Abklatsche sind das Herzstück jeder altertumskundlichen Sammlung. Auch die Sammlung unseres Instituts hat mehrere hundert Abklatsche in ihrem Inventar. Sie gehen zum großen Teil auf Emanuel Loewy  (1857–1938) zurück; einen Archäologen, der sich während seines Studiums als Schüler von Alexander Conze (1831–1914), Otto Hirschfeld (1843–1922) und Otto Benndorf (1838–1907) intensiv mit Inschriften griechischer Bildhauer beschäftigt und darüber auch seine Dissertation verfasst hat (Untersuchungen zur Geschichte griechischer Künstler, 1882). Im Jahre 1885 veröffentlichte er überdies seine im Verlag von B. G. Teubner in Leipzig erschienene grundlegende Studie zu Inschriften griechischer Bildhauer (Exemplare im Bestand der UB Wien), für die er auf eine Sammlung von Abklatschen zurückgreifen konnte.

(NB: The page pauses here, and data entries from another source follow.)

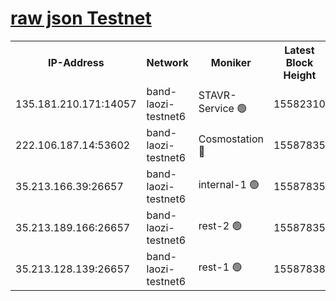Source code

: 
[raw json Testnet](https://rpc-check.bandt.stavr.tech/bandt/rpcbandt_result.json)
=

<table><tr><th>IP-Address</th><th>Network</th><th>Moniker</th><th>Latest Block Height</th><th>Earliest Block Height</th><th>Catching Up</th><th>Tx Index</th><th>Voting Power</th><th>Scan Time</th></tr><tr><td>135.181.210.171:14057</td><td>band-laozi-testnet6</td><td>STAVR-Service 🟢</td><td>15582310</td><td>15322501</td><td>False</td><td>on</td><td>0</td><td>2024-02-06T11:25:24.353783858UTC</td></tr><tr><td>222.106.187.14:53602</td><td>band-laozi-testnet6</td><td>Cosmostation 🔴</td><td>15587835</td><td>15423001</td><td>False</td><td>on</td><td>2203623</td><td>2024-02-06T11:25:25.742018933UTC</td></tr><tr><td>35.213.166.39:26657</td><td>band-laozi-testnet6</td><td>internal-1 🟢</td><td>15587835</td><td>15487835</td><td>False</td><td>on</td><td>0</td><td>2024-02-06T11:25:26.670391800UTC</td></tr><tr><td>35.213.189.166:26657</td><td>band-laozi-testnet6</td><td>rest-2 🟢</td><td>15587835</td><td>15487835</td><td>False</td><td>on</td><td>0</td><td>2024-02-06T11:25:27.699537844UTC</td></tr><tr><td>35.213.128.139:26657</td><td>band-laozi-testnet6</td><td>rest-1 🟢</td><td>15587838</td><td>15487838</td><td>False</td><td>on</td><td>0</td><td>2024-02-06T11:25:32.777894071UTC</td></tr></table>
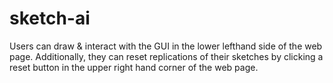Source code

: # sketch-ai
Users can draw & interact with the GUI in the lower lefthand side of the web page. Additionally, they can reset replications of their sketches by clicking a reset button in the upper right hand corner of the web page.

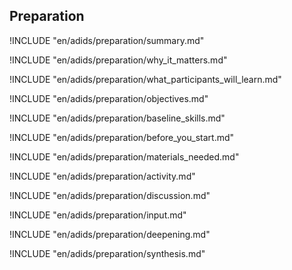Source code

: 
##  Preparation


<!-- ![](en/images/preparation.png "") -->

!INCLUDE "en/adids/preparation/summary.md"

<!-- Why The Topic Matters -->

!INCLUDE "en/adids/preparation/why_it_matters.md"

<!--  What Participants Will Learn -->

!INCLUDE "en/adids/preparation/what_participants_will_learn.md"

<!-- Objectives {.sidebar} -->

!INCLUDE "en/adids/preparation/objectives.md"

<!-- Baseline Skills -->

!INCLUDE "en/adids/preparation/baseline_skills.md"

<!-- Before you Start -->

!INCLUDE "en/adids/preparation/before_you_start.md"

<!-- Materials Needed [stub] -->

!INCLUDE "en/adids/preparation/materials_needed.md"

<!--Activity [stub] {.activity} -->

!INCLUDE "en/adids/preparation/activity.md"

<!--Discussion [stub] -->

!INCLUDE "en/adids/preparation/discussion.md"

<!-- Input -->

!INCLUDE "en/adids/preparation/input.md"

<!-- Deepening -->

!INCLUDE "en/adids/preparation/deepening.md"

<!--Synthesis [stub] {.synthesis} -->

!INCLUDE "en/adids/preparation/synthesis.md"

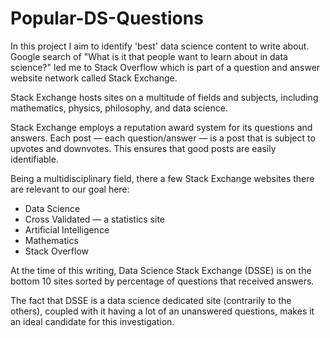 # Popular-DS-Questions
In this project I aim to identify 'best' data science content to write about.
Google search of "What is it that people want to learn about in data science?" led me to Stack Overflow which is part of a question and answer website network called Stack Exchange.

Stack Exchange hosts sites on a multitude of fields and subjects, including mathematics, physics, philosophy, and data science.

Stack Exchange employs a reputation award system for its questions and answers. Each post — each question/answer — is a post that is subject to upvotes and downvotes. This ensures that good posts are easily identifiable.

Being a multidisciplinary field, there a few Stack Exchange websites there are relevant to our goal here:

- Data Science
- Cross Validated — a statistics site
- Artificial Intelligence
- Mathematics
- Stack Overflow

At the time of this writing, Data Science Stack Exchange (DSSE) is on the bottom 10 sites sorted by percentage of questions that received answers.

The fact that DSSE is a data science dedicated site (contrarily to the others), coupled with it having a lot of an unanswered questions, makes it an ideal candidate for this investigation.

Otto Benndorf hatte sie gemeinsam mit Kollegen während eines mehrjährigen Aufenthalts als Stipendiat in Rom in den frühen 1860er Jahren zusammengetragen und Emanuel Loewy zur Verfügung gestellt. Dieser erweiterte die Sammlung, deren Reste heute den ältesten Bestand unserer Institutssammlung bilden.

Die hier besprochenen Abklatsche stammen von einer Inschrift aus Megara von der obersten Reihe einer mehrstufigen Basis, auf der einst eine Statuengruppe des Lysipp  stand: die Künstlersignatur findet sich in sehr kleiner Schrift auf Block a. Diese Plastik lässt sich eventuell mit einer Textstelle des antiken Schriftstellers Pausanias (1,43,6) in Verbindung bringen, nach welcher Lysipp in einem nicht näher benannten Tempel in Megara eine Gruppe von Musen und einen bronzenen Zeus geschaffen hat.

Die Inschrift besagt:

Block aBlock bÜbersetzung
Θηραμένης
Λύσιππος ἐποίει.
Τιμοξένου ἀνέθηκε.Theramenes, Sohn des Timoxenos,
weihte [dies]. – Lysipp fertigte [es].
Im Zuge von Arbeiten zu einer Neuedition des im Jahre 1868 von Johannes Overbeck (1826–1895) bei Wilhelm Engelmann in Leipzig herausgegebenen Werkes Die antiken Schriftquellen zur Geschichte der bildenden Künste bei den Griechen (Exemplare im Bestand der UB Wien) stellte sich im letzten Jahr heraus, dass viele der darin behandelten Inschriften heute verschollen oder in äußerst schlechtem Zustand erhalten sind und Loewys Abklatsche für die Wissenschaft daher unentbehrlich machen. Sie treten damit an die Stelle der Originale.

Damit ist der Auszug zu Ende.